Avouons-le, c’était bien joué ! Quelle association laïque pouvait alors recourir au tribunal administratif ? Loi contournée, certes, mais pas violée ! En attendant l’État a bien subventionné la sainte église.

Quel consensus !

Le 31 mars 1991, jour de Pâques, la première pierre de la cathédrale fut posée en grande cérémonie officielle. Cinq ans plus tard, en 1996, l’inauguration fut également l’objet de nombreuses manifestations religieuses et artistiques. Là encore, l’appui du monde politique local de droite comme de gauche fut patent puisque les fêtes furent financées par le Conseil général dominé par une majorité RPR-UDF. Il est vrai que tout ce beau monde se dédouane avec habileté puisque le financement se fait par le biais d’associations. Le partenariat d’entreprises tant privées (comme la très catholique société générale) que publiques (comme EDF) est un fait marquant sans compter que la RATP prêta gracieusement ses panneaux publicitaires pour permettre au clergé de faire grand battage autour de la construction de la cathédrale pendant ses dernières années.

Par conséquent, la visite de Jean-Paul II prévue le vendredi 22 août (même à titre privé) prend bien un caractère symbolique car elle consacre un coup de boutoir important contre un acquis fondamental pour tout citoyen imprégné de philosophie rationaliste et positive : la laïcité, une de nos libertés les plus fondamentales. Mais parlons toujours de symbole : cette cathédrale est à deux pas de la mairie au fond d’un espace intitulé « Place des droits de l’Homme et du citoyen ». Voilà qui est bien significatif d’une église qui côté cour défend prétendument les libertés mais développe son offensive réactionnaire côté jardin. Autre symbole, les fêtes d’inauguration ont débuté un premier mai : belle injure à l’histoire du mouvement ouvrier en même temps que récupération dans un esprit néopétainiste (Pétain a bien récupéré cette journée en la transformant en fête du travail dans un esprit de conciliation de classes).

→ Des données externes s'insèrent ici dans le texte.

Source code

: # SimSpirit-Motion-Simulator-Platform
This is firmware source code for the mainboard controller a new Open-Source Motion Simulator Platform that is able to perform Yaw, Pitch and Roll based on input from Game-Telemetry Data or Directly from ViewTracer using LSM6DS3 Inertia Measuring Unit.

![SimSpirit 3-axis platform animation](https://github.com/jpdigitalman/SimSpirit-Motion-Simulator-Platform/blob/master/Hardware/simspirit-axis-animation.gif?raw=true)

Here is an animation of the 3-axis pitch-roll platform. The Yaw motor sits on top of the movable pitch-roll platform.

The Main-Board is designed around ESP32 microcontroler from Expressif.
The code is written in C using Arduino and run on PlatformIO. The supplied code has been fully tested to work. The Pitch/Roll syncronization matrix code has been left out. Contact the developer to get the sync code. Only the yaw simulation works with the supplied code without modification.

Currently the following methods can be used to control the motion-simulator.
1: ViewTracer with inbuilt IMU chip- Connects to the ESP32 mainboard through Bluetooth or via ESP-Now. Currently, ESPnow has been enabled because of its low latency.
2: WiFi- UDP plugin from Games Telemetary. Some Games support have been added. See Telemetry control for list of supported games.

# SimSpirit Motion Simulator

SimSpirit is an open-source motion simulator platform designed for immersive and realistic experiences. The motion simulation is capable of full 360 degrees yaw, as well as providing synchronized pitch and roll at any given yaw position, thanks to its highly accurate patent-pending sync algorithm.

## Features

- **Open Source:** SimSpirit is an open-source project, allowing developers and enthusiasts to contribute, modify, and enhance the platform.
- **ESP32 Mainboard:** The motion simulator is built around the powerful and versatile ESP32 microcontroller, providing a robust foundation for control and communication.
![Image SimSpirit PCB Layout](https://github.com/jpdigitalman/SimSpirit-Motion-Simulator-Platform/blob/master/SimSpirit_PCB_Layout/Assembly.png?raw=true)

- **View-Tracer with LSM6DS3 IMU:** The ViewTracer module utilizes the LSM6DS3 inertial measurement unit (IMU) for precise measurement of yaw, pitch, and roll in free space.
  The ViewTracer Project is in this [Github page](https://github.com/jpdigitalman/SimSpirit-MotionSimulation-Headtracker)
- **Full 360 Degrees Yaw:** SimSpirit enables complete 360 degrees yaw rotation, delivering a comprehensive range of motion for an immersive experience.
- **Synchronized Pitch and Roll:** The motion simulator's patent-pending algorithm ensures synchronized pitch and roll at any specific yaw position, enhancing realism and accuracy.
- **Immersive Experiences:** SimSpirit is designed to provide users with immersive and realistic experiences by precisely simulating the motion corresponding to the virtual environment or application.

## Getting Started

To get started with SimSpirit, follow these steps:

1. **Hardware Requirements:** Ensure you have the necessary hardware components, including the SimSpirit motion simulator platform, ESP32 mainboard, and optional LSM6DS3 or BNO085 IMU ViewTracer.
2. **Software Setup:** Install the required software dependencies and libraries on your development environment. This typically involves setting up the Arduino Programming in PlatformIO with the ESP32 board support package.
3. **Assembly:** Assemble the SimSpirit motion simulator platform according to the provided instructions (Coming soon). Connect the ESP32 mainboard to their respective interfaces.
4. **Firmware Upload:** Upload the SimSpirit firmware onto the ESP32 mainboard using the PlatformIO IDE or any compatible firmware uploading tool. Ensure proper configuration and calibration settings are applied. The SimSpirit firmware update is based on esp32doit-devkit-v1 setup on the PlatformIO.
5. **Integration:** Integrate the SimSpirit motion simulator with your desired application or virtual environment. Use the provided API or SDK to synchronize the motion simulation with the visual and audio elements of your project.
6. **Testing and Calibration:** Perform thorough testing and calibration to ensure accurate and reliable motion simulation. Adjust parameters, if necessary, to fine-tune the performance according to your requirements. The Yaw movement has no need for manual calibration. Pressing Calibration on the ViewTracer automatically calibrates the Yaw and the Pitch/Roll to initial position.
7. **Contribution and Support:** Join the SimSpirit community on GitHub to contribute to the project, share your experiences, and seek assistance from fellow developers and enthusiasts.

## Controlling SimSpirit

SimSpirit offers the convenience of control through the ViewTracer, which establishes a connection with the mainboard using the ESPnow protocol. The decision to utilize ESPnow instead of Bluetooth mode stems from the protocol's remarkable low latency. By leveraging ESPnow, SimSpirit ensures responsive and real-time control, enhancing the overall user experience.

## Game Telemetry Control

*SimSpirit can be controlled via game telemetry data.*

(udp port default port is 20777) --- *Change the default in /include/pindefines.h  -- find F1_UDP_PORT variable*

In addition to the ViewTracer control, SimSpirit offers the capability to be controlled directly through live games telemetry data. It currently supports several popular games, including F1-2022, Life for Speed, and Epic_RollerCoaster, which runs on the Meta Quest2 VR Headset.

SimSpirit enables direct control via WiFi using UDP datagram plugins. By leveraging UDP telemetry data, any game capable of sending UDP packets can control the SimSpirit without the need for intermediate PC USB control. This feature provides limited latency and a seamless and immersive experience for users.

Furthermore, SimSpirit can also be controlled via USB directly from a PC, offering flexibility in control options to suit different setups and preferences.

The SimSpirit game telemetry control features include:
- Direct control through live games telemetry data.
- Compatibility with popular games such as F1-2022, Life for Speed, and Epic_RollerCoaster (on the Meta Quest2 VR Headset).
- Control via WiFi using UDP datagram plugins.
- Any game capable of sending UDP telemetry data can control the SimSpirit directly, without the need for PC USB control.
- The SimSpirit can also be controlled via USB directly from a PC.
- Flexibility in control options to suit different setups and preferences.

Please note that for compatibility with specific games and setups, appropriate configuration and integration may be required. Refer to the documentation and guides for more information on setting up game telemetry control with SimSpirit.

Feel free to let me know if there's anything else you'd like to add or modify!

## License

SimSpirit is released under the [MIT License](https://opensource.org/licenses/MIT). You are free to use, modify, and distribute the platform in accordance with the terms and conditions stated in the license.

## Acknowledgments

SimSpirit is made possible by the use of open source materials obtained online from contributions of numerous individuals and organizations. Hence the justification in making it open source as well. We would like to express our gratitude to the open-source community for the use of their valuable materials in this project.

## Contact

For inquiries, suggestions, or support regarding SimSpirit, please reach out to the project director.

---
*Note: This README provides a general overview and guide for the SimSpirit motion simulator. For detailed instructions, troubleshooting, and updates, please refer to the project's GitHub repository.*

Nous méditerons pour terminer cet extrait de conciliation du journal du Conseil général de l’Essonne de mai 1996 : « Située au cœur de la ville nouvelle, la cathédrale de la résurrection allie deux symboles : celui de la place de la spiritualité dans la cité et celui de la permanence de la foi dans notre civilisation. »

Qui ose donc affirmer après cela que l’Église ne prétend plus régenter les consciences, imposer sa vision du monde et diriger de façon occulte la vie politique en sortant la religion de sa sphère privée ? Les relais politiques à droite comme à gauche ne manquent pas.